Give again, unaltered, the lines of the listing below that run from the line having "## Trabajo Práctico - Modulo 2" through the line having "una rama <br>".

» **DATA RECORDS**:
##############################
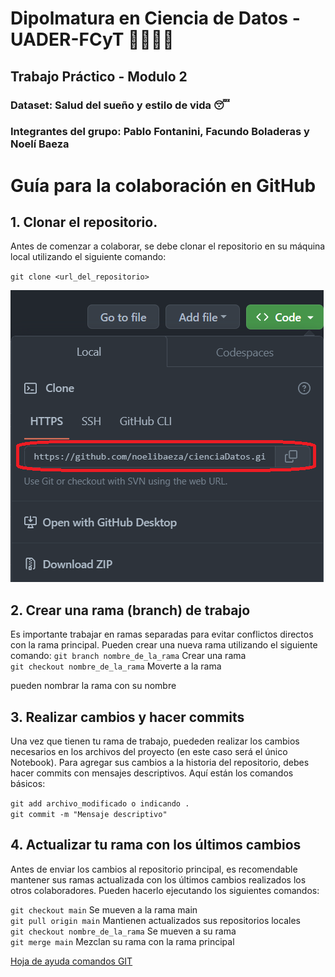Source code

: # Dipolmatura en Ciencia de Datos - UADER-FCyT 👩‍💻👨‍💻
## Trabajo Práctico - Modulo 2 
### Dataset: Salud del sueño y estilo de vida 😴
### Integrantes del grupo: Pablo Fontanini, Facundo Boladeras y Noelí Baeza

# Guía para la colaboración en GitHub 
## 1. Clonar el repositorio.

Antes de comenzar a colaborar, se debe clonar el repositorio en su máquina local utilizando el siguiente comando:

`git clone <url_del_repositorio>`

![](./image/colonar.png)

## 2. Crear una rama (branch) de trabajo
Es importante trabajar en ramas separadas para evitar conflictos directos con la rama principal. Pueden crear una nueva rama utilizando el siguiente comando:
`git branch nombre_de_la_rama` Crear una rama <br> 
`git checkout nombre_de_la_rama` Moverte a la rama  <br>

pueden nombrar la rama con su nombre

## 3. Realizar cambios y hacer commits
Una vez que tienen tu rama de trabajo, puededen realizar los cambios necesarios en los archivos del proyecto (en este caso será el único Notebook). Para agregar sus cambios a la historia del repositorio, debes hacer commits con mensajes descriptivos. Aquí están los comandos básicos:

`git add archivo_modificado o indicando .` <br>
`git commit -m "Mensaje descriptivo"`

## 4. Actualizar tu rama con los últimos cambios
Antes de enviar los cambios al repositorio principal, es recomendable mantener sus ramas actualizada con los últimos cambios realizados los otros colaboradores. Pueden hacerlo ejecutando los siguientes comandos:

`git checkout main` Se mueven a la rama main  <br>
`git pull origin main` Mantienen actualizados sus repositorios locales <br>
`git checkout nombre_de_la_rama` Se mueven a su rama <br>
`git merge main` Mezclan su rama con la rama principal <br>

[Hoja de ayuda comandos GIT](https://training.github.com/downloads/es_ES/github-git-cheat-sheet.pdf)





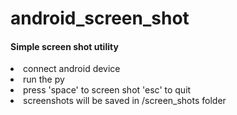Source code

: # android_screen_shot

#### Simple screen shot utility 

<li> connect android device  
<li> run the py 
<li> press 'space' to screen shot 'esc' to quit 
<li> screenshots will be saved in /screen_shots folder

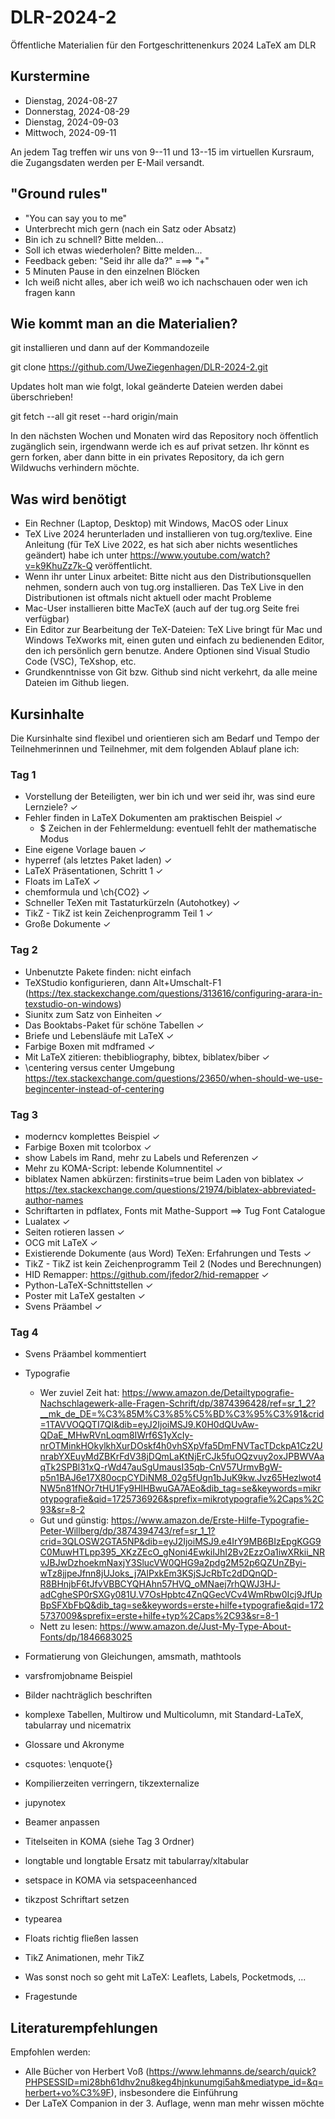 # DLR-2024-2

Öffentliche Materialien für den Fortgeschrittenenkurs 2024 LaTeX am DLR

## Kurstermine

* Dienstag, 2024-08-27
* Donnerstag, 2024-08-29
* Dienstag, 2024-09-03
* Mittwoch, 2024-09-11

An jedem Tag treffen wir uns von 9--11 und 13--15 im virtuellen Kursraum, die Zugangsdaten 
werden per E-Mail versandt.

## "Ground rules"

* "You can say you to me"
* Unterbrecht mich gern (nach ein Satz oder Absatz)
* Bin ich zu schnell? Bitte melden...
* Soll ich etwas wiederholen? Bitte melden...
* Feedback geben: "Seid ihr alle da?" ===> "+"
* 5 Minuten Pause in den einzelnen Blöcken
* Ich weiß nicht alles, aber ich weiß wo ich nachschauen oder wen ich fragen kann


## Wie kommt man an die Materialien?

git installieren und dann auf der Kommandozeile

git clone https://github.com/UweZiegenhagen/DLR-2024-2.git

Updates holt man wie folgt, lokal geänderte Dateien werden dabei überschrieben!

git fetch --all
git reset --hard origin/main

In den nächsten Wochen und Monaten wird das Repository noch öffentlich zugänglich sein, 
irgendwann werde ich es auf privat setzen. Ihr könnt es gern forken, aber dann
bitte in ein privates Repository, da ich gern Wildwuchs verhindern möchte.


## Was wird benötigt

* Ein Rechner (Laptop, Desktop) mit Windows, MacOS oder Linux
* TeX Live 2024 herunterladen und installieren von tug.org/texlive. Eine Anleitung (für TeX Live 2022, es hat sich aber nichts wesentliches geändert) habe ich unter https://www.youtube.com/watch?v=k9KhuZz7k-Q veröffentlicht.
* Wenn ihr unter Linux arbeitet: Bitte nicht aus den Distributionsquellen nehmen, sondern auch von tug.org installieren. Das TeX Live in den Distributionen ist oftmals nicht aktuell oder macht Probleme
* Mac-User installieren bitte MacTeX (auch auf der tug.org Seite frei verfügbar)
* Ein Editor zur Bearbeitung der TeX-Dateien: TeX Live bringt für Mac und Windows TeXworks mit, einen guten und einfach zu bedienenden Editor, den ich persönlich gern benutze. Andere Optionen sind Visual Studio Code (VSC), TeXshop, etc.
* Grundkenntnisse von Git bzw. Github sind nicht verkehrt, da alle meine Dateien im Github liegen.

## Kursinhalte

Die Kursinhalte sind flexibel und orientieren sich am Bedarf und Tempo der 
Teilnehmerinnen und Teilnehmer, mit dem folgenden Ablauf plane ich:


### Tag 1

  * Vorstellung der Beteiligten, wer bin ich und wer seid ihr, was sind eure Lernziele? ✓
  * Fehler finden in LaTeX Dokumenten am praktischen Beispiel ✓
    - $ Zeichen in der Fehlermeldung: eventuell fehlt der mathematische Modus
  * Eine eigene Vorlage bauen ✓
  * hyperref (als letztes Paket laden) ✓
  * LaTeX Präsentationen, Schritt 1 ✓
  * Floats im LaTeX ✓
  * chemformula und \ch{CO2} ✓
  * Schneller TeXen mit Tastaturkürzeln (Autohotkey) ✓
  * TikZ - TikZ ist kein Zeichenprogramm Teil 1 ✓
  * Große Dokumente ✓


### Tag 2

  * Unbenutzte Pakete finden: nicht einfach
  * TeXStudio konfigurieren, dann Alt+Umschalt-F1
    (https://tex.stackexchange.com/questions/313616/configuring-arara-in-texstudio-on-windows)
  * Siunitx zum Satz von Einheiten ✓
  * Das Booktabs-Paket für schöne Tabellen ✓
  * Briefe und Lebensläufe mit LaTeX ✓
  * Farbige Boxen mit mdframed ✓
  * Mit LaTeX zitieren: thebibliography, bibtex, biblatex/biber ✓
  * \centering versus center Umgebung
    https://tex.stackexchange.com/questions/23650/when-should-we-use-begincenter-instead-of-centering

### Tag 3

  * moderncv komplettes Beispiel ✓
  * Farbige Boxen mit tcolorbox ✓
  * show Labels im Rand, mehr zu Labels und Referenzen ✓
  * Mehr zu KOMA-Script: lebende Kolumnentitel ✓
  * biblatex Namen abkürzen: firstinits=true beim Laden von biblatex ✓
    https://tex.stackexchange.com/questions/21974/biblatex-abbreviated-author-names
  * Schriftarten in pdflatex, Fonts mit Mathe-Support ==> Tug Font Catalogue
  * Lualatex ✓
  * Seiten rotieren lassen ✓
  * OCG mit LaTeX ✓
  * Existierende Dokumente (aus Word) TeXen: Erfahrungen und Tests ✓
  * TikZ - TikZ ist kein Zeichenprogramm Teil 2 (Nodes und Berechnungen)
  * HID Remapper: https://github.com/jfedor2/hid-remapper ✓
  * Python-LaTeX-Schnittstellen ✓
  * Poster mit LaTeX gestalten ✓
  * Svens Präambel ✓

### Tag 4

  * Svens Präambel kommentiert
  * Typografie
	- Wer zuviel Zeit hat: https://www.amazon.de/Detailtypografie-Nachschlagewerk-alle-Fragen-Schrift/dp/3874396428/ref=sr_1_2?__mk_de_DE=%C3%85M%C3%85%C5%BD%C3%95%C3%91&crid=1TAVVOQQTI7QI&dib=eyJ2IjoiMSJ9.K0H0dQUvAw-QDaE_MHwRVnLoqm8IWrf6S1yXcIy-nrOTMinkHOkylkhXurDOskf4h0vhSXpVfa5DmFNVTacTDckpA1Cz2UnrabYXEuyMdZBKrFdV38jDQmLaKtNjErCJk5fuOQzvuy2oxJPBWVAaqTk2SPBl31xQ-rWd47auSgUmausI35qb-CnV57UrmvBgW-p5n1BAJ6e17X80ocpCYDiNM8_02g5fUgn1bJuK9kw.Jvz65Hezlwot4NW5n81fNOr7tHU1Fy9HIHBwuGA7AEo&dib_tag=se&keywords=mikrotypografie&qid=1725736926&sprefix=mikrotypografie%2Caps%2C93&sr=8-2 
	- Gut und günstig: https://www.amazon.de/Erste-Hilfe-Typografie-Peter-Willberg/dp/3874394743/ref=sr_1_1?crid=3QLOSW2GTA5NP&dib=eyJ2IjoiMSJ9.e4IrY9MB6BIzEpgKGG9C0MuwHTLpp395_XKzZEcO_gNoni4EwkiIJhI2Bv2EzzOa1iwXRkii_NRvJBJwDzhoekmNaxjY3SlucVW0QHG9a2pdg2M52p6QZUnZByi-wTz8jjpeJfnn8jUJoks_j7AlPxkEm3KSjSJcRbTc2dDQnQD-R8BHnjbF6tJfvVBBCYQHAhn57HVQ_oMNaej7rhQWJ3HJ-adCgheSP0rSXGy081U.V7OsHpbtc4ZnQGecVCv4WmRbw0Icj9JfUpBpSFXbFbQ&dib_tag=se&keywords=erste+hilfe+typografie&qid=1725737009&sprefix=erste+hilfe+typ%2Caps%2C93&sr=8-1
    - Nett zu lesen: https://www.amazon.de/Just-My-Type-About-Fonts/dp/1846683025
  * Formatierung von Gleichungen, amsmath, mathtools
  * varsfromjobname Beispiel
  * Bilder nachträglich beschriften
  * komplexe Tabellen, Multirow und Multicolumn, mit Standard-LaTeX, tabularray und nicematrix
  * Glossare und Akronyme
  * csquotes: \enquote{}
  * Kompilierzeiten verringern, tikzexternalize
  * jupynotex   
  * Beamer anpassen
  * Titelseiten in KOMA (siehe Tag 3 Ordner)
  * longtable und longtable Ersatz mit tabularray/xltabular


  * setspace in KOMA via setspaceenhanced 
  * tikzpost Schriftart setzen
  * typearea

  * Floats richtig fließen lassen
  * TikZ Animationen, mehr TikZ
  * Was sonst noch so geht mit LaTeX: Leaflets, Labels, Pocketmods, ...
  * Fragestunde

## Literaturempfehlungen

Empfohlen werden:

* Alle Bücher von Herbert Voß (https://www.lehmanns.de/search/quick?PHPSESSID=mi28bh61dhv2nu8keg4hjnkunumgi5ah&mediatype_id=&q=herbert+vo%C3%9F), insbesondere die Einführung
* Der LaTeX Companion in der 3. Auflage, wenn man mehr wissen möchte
##############################
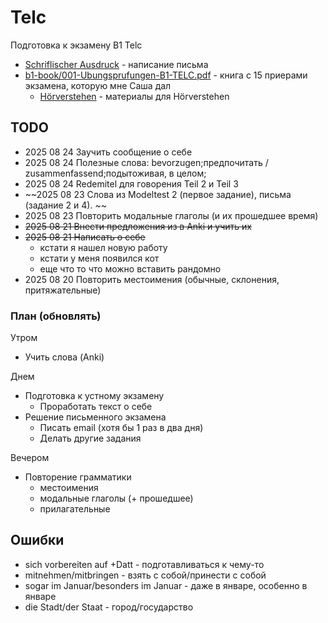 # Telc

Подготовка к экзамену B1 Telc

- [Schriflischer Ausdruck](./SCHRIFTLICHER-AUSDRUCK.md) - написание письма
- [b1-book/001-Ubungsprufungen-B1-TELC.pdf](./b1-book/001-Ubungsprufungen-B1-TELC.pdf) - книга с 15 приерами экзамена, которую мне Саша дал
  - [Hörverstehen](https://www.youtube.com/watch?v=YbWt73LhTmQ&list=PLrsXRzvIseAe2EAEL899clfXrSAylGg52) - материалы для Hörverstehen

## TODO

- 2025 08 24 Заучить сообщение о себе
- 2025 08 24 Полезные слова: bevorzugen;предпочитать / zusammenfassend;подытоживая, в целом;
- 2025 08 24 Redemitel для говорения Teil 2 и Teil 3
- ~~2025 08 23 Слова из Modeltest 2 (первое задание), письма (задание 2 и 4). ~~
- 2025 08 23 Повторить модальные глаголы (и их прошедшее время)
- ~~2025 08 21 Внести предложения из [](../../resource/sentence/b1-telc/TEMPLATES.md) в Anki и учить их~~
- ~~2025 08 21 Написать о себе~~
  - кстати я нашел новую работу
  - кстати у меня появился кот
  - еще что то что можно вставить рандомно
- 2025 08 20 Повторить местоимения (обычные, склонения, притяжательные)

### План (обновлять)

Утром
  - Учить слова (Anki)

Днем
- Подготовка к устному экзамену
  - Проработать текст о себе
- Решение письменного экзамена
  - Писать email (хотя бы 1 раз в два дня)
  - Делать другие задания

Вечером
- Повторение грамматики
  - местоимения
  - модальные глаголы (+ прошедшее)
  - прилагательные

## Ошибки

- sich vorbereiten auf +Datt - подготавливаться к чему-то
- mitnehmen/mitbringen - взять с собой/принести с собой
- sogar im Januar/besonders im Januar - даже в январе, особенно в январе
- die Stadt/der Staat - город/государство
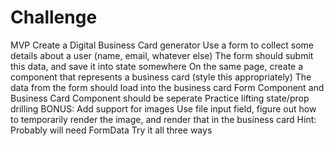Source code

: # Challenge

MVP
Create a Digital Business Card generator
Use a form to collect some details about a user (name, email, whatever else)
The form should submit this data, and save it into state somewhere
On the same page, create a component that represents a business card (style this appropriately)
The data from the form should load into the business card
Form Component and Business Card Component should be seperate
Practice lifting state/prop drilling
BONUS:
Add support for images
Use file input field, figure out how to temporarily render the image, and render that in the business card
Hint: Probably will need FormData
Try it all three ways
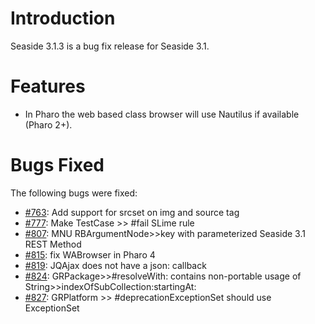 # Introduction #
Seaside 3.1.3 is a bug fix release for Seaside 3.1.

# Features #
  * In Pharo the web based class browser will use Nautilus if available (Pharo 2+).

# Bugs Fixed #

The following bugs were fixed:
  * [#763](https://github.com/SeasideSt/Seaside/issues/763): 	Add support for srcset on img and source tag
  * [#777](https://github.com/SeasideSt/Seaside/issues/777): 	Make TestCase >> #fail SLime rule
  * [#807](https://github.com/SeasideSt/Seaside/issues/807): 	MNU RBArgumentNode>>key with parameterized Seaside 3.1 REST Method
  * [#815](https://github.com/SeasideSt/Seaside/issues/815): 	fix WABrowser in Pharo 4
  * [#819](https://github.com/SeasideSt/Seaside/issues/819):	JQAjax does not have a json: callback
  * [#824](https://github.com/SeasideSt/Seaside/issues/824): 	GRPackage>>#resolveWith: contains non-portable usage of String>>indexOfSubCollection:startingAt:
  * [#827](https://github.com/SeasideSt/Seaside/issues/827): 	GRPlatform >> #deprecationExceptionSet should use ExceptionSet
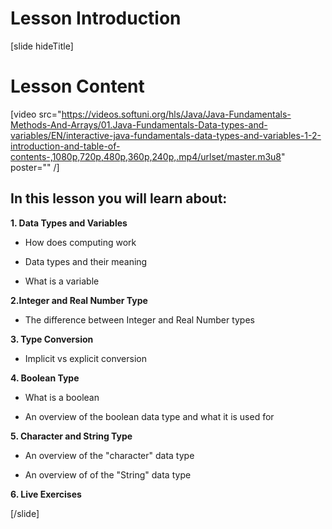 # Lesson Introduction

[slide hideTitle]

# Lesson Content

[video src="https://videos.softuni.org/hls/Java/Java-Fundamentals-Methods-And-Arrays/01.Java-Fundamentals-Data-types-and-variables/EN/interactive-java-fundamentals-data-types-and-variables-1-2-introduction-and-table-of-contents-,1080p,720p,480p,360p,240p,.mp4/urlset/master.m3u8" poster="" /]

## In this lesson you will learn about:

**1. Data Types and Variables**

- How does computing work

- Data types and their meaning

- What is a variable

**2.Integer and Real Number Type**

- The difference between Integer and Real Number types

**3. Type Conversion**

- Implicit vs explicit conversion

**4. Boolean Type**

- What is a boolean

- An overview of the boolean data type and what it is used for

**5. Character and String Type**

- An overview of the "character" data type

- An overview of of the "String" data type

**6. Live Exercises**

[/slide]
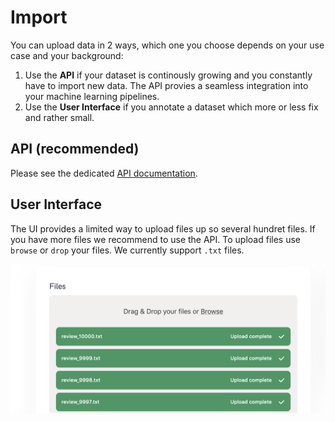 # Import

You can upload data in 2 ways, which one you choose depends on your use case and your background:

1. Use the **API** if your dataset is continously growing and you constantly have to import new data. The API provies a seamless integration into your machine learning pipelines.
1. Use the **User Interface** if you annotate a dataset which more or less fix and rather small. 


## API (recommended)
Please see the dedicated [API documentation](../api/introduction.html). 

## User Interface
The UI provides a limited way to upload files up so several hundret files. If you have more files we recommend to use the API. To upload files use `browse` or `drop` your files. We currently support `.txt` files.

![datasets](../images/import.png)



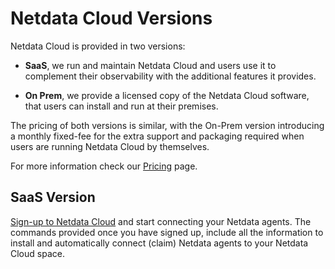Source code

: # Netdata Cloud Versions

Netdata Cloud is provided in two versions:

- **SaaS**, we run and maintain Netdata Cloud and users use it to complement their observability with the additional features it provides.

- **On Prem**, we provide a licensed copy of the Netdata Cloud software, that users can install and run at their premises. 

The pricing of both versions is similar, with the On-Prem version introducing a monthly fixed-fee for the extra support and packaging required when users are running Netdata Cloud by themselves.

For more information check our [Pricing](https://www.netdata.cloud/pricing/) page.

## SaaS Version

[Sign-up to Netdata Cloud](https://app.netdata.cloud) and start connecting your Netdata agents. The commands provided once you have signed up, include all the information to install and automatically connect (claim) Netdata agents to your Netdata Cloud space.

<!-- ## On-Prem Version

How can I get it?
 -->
##############################
» **OUTPUT BELOW**:
## Trabajo Práctico - Modulo 2 
### Dataset: Salud del sueño y estilo de vida 😴
### Integrantes del grupo: Pablo Fontanini, Facundo Boladeras y Noelí Baeza

# Guía para la colaboración en GitHub 
## 1. Clonar el repositorio.

Antes de comenzar a colaborar, se debe clonar el repositorio en su máquina local utilizando el siguiente comando:

`git clone <url_del_repositorio>`

![](./image/colonar.png)

## 2. Crear una rama (branch) de trabajo
Es importante trabajar en ramas separadas para evitar conflictos directos con la rama principal. Pueden crear una nueva rama utilizando el siguiente comando:
`git branch nombre_de_la_rama` Crear una rama <br> 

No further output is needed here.